Sally Kaye : Les options d'avortement restent sur Internet — pour l'instant

Lorsque ma famille a quitté Honolulu pour Lanai en 1974, Hawaiian Airlines offrait un vol DC-9 quotidien, il y avait quelques vols sur les petits Cessnas de Royal Hawaiian Air Service, pas de ferry et seulement trois chaînes de télévision en réseau. Pas de FedEX, pas d’UPS et si vous vouliez du poulet, vous l’aviez dans des boîtes congelées de 2 livres. Un catalogue Sears était la façon dont vous organisiez vos achats hors de l’île, des cadeaux de Noël aux vêtements en passant par les appareils électroménagers.

Il va sans dire qu’il n’y avait pas d’internet.
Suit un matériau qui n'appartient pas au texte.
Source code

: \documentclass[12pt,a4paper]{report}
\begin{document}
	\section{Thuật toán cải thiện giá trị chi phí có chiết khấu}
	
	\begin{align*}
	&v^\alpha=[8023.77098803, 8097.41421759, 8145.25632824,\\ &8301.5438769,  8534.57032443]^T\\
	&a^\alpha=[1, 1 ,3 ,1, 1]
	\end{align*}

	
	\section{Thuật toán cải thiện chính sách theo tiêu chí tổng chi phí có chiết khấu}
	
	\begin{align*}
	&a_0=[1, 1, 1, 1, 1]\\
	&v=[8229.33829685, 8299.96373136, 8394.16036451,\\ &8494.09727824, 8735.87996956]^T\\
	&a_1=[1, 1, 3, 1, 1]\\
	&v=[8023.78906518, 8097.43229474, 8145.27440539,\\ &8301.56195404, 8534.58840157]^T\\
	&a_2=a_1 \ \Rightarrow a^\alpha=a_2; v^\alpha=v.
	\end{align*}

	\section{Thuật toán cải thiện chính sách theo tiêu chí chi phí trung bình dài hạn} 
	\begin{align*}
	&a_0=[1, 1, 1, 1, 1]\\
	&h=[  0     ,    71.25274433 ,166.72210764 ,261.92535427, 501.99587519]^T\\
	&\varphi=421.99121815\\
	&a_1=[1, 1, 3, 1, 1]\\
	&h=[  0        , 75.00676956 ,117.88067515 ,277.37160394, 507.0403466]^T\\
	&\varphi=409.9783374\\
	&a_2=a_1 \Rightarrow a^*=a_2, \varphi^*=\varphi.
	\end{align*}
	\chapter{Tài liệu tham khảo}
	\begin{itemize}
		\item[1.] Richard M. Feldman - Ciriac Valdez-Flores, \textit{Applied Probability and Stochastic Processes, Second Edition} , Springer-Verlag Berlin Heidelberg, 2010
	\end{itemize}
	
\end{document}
Je parie que je ne suis pas le seul à penser que je pourrais reprendre cette vie – sauf que vivre sans accès à Internet serait impensable. Après plus de deux ans de restrictions et d’isolement en cas de pandémie, il ne fait aucun doute qu’Internet et toutes les données, informations et produits disponibles via celui-ci sont désormais encore plus cruciaux que jamais pour nos vies.

Prenez la télésanté par exemple.

Non seulement la télésanté est devenue courante afin que nous puissions parler à nos médecins où qu’ils se trouvent sans risque, mais à mesure que la pandémie s’est développée en 2020, la Food and Drug Administration des États-Unis a pris des mesures proactives pour rendre les médicaments génériques plus disponibles – via Internet.

Et depuis décembre, nous pouvons désormais obtenir des médicaments pour mettre fin à une grossesse non désirée dans l’intimité de nos propres maisons – grâce à Internet.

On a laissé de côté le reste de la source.